··· EXTRACTED MATERIAL ···

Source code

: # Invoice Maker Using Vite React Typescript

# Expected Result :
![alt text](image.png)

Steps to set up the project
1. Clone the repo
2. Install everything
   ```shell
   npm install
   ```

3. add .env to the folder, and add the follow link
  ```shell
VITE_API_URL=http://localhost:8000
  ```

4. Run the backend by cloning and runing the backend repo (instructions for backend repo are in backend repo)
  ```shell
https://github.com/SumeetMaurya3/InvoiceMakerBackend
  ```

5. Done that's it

···
··· EXTRACTED MATERIAL ···

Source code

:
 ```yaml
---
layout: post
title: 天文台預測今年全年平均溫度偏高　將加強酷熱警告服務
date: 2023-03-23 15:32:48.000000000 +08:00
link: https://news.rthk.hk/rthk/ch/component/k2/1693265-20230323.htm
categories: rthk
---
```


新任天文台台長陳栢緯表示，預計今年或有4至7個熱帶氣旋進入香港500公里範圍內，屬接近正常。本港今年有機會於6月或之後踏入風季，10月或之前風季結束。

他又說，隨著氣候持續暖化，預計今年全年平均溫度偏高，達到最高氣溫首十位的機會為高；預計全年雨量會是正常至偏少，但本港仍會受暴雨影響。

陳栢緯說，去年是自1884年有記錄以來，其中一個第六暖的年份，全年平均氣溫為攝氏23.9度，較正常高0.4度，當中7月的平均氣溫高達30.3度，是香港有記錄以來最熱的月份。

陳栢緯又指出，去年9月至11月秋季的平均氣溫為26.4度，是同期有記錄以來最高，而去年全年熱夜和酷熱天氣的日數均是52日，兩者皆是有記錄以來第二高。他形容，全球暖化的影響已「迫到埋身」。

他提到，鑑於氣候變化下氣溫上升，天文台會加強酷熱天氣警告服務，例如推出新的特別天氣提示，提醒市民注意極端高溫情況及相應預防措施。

···

Among the records, find all lines that include the string "repo" and return them.

1. Clone the repo
4. Run the backend by cloning and runing the backend repo (instructions for backend repo are in backend repo)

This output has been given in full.